### Task directions
A single number is the answer here: the count of lines in the data below that include the word "subsection".

### Source records
:::::

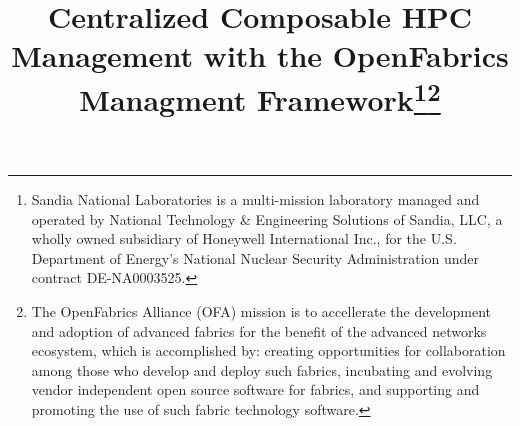 \documentclass[conference]{IEEEtran}
\begin{document}
\title{Centralized Composable HPC Management with the OpenFabrics Managment Framework\thanks{Sandia National Laboratories is a multi-mission laboratory managed and operated by National Technology \& Engineering Solutions of Sandia, LLC, a wholly owned subsidiary of Honeywell International Inc., for the U.S. Department of Energy’s National Nuclear Security Administration under contract DE-NA0003525.}\thanks{The OpenFabrics Alliance (OFA) mission is to accellerate the development and adoption of advanced fabrics for the benefit of the advanced networks ecosystem, which is accomplished by: creating opportunities for collaboration among those who develop and deploy such fabrics, incubating and evolving vendor independent open source software for fabrics, and supporting and promoting the use of such fabric technology software.}
}

\author{
\and
{}
\and
{}
\and
{}
}

\maketitle
\end{document}
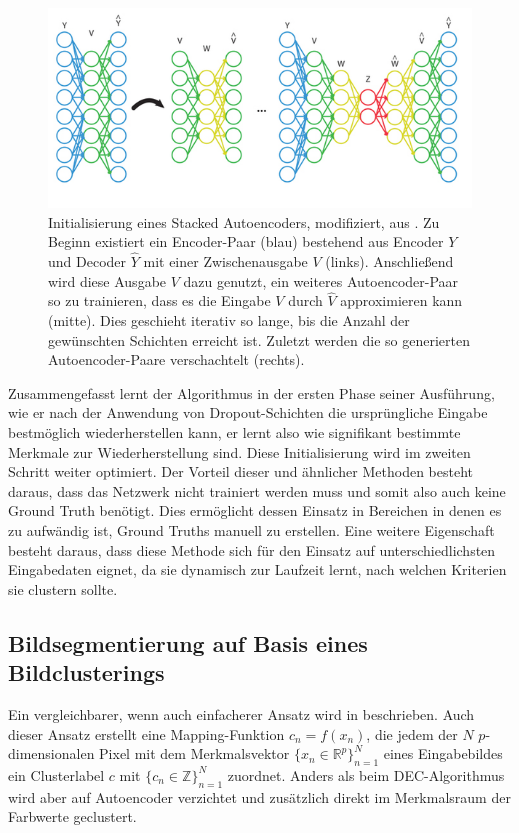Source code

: \begin{figure}[h!]
	\centering
	\includegraphics[width=.8\textwidth,keepaspectratio]{images/BK15/BK15_01.png}
	\caption{Initialisierung eines Stacked Autoencoders, modifiziert, aus \cite{berniker_15}. Zu Beginn existiert ein Encoder-Paar (blau) bestehend aus Encoder $Y$ und Decoder $\hat{Y}$ mit einer Zwischenausgabe $V$ (links). Anschließend wird diese Ausgabe $V$ dazu genutzt, ein weiteres Autoencoder-Paar so zu trainieren, dass es die Eingabe $V$ durch $\hat{V}$ approximieren kann (mitte). Dies geschieht iterativ so lange, bis die Anzahl der gewünschten Schichten erreicht ist. Zuletzt werden die so generierten Autoencoder-Paare verschachtelt (rechts).}
	\label{fig:sae}
\end{figure}

Zusammengefasst lernt der Algorithmus in der ersten Phase seiner Ausführung, wie er nach der Anwendung von Dropout-Schichten die ursprüngliche Eingabe bestmöglich wiederherstellen kann, er lernt also wie signifikant bestimmte Merkmale zur Wiederherstellung sind. Diese Initialisierung wird im zweiten Schritt weiter optimiert.
Der Vorteil dieser und ähnlicher Methoden besteht daraus, dass das Netzwerk nicht trainiert werden muss und somit also auch keine Ground Truth benötigt. Dies ermöglicht dessen Einsatz in Bereichen in denen es zu aufwändig ist, Ground Truths manuell zu erstellen. Eine weitere Eigenschaft besteht daraus, dass diese Methode sich für den Einsatz auf unterschiedlichsten Eingabedaten eignet, da sie dynamisch zur Laufzeit lernt, nach welchen Kriterien sie clustern sollte.

\subsection{Bildsegmentierung auf Basis eines Bildclusterings}
\label{ssec:kanezaki}
Ein vergleichbarer, wenn auch einfacherer Ansatz wird in \cite{kanezaki_18} beschrieben. Auch dieser Ansatz erstellt eine Mapping-Funktion $c_n=f(x_n)$, die jedem der $N$ $p$-dimensionalen Pixel mit dem Merkmalsvektor $\{x_n\in\mathbb{R}^p\}_{n=1}^N$ eines Eingabebildes ein Clusterlabel $c$ mit $\{c_n\in\mathbb{Z}\}_{n=1}^N$ zuordnet. Anders als beim DEC-Algorithmus wird aber auf Autoencoder verzichtet und zusätzlich direkt im Merkmalsraum der Farbwerte geclustert.

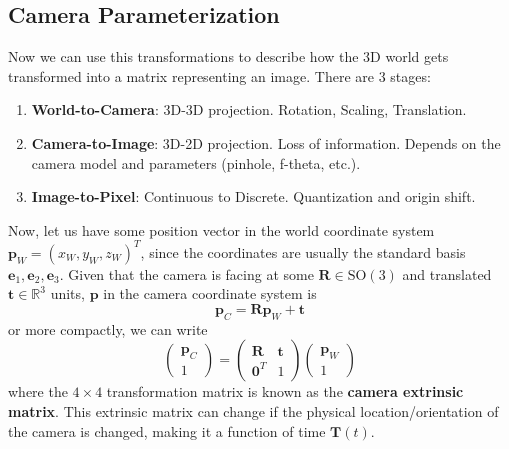 \documentclass{article}
\theoremstyle{definition}
\theoremstyle{remark}
\theoremstyle{definition}
\begin{document}
\subsection{Camera Parameterization}

Now we can use this transformations to describe how the 3D world gets transformed into a matrix representing an image. There are 3 stages: 
\begin{enumerate}
    \item \textbf{World-to-Camera}: 3D-3D projection. Rotation, Scaling, Translation. 
    \item \textbf{Camera-to-Image}: 3D-2D projection. Loss of information. Depends on the camera model and parameters (pinhole, f-theta, etc.). 
    \item \textbf{Image-to-Pixel}: Continuous to Discrete. Quantization and origin shift. 
\end{enumerate}

Now, let us have some position vector in the world coordinate system $\mathbf{p}_W = (x_W, y_W, z_W)^T$, since the coordinates are usually the standard basis $\mathbf{e}_1, \mathbf{e}_2, \mathbf{e}_3$. Given that the camera is facing at some $\mathbf{R} \in \mathrm{SO}(3)$ and translated $\mathbf{t} \in \mathbb{R}^3$ units, $\mathbf{p}$ in the camera coordinate system is 
\[\mathbf{p}_C = \mathbf{R} \mathbf{p}_W + \mathbf{t}\]
or more compactly, we can write 
\[\begin{pmatrix} \mathbf{p}_C \\ 1 \end{pmatrix} = \begin{pmatrix} \mathbf{R} & \mathbf{t} \\ \mathbf{0}^T & 1 \end{pmatrix} \begin{pmatrix} \mathbf{p}_W \\ 1 \end{pmatrix}\]
where the $4 \times 4$ transformation matrix is known as the \textbf{camera extrinsic matrix}. This extrinsic matrix can change if the physical location/orientation of the camera is changed, making it a function of time $\mathbf{T}(t)$. 
\end{document}
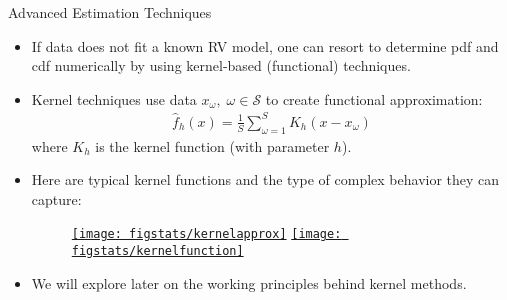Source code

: \documentclass[handout,9pt]{beamer}
\begin{document}
%
\begin{frame}{Advanced Estimation Techniques}

\begin{itemize}
\setlength{\itemsep}{10pt}
\item If data does not fit a known RV model, one can resort to determine pdf and cdf numerically by using kernel-based (functional) techniques. 

\item Kernel techniques use data $x_\omega,\; \omega \in \mathcal{S}$ to create functional approximation:
\begin{align*}
\hat{f}_h(x) = \frac{1}{S}\sum_{\omega=1}^S K_h (x - x_\omega) 
\end{align*}
where $K_h$ is the kernel function (with parameter $h$). 
\item Here are typical kernel functions and the type of complex behavior they can capture:
\begin{figure}[!htb]
    \centering
	\href{https://en.wikipedia.org/wiki/Kernel_(statistics)}{\texttt{[image: figstats/kernelapprox]}}
	\href{https://en.wikipedia.org/wiki/Kernel_(statistics)}{\texttt{[image: figstats/kernelfunction]}}
\end{figure}
\item We will explore later on the working principles behind kernel methods. 

\end{itemize}


\end{frame}
\end{document}

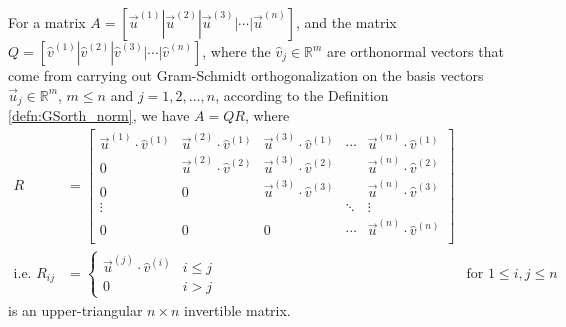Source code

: \begin{proper}
\label{proper:QRdecompose}
For a matrix $A = [\vec{u}^{(1)}|\vec{u}^{(2)}|\vec{u}^{(3)}|\cdots|\vec{u}^{(n)}]$, and the matrix $Q = [\hat{v}^{(1)}|\hat{v}^{(2)}|\hat{v}^{(3)}|\cdots|\hat{v}^{(n)}]$, where the $\hat{v}_j \in \mathbb{R}^m$ are orthonormal vectors that come from carrying out Gram-Schmidt orthogonalization on the basis vectors $\vec{u}_j \in \mathbb{R}^m$, $m \leq n$ and $j = 1,2,\ldots,n$, according to the Definition \ref{defn:GSorth_norm}, we have $A = QR$, where
\begin{align*}
R &= 
\begin{bmatrix}
\vec{u}^{(1)} \cdot \hat{v}^{(1)} & \vec{u}^{(2)} \cdot \hat{v}^{(1)} & \vec{u}^{(3)} \cdot \hat{v}^{(1)} & \cdots & \vec{u}^{(n)} \cdot \hat{v}^{(1)} \\
0 & \vec{u}^{(2)} \cdot \hat{v}^{(2)} & \vec{u}^{(3)} \cdot \hat{v}^{(2)} &  & \vec{u}^{(n)} \cdot \hat{v}^{(2)} \\
0 & 0 & \vec{u}^{(3)} \cdot \hat{v}^{(3)} &  & \vec{u}^{(n)} \cdot \hat{v}^{(3)} \\
\vdots & & & \ddots & \vdots\\
0 & 0 & 0 & \cdots & \vec{u}^{(n)} \cdot \hat{v}^{(n)} \\
\end{bmatrix} \\
\text{i.e. } R_{ij} &= 
\begin{cases}
\vec{u}^{(j)} \cdot \hat{v}^{(i)} & i \leq j \\
0 & i > j
\end{cases}
& \text{for $1 \leq i, j \leq n$}
\end{align*}
is an upper-triangular $n \times n$ invertible matrix.
\end{proper}

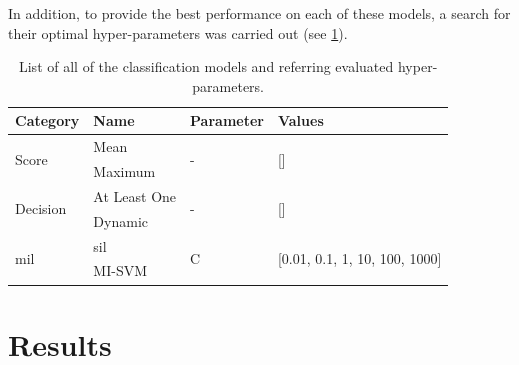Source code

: \documentclass[journal,article,submit,moreauthors,pdftex, applsci]{Definitions/mdpi}
\begin{document}
In addition, to provide the best performance on each of these models, a search for their optimal hyper-parameters was carried out (see \cref{tab:patient_hyperparameters}).\par
\begin{table}[]
    \centering
    \begin{tabular}{llll}
    \textbf{Category}               & \textbf{Name}     & \textbf{Parameter}& \textbf{Values}                                   \\ \hline
    \multirow{2}{*}{Score}          & Mean              & \multirow{2}{*}{-}& \multirow{2}{*}{[]}                               \\ \cline{2-2}
                                    & Maximum           &                   &                                                   \\ \hline 
    \multirow{2}{*}{Decision}       & At Least One      & \multirow{2}{*}{-}& \multirow{2}{*}{[]}                               \\ \cline{2-2}
                                    & Dynamic           &                   &                                                   \\ \hline 
    \multirow{2}{*}{\ac{mil}}       & \ac{sil}          & \multirow{2}{*}{C}& \multirow{2}{*}{[0.01, 0.1, 1, 10, 100, 1000]}    \\ \cline{2-2}
                                    & MI-SVM            &                   &                                                   \\ \hline 
    \end{tabular}    
    \caption{List of all of the classification models and referring evaluated hyper-parameters.}
    \label{tab:patient_hyperparameters}
\end{table}
\par


\section{Results}
\label{sec:results}
\end{document}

:::::

### Task response
2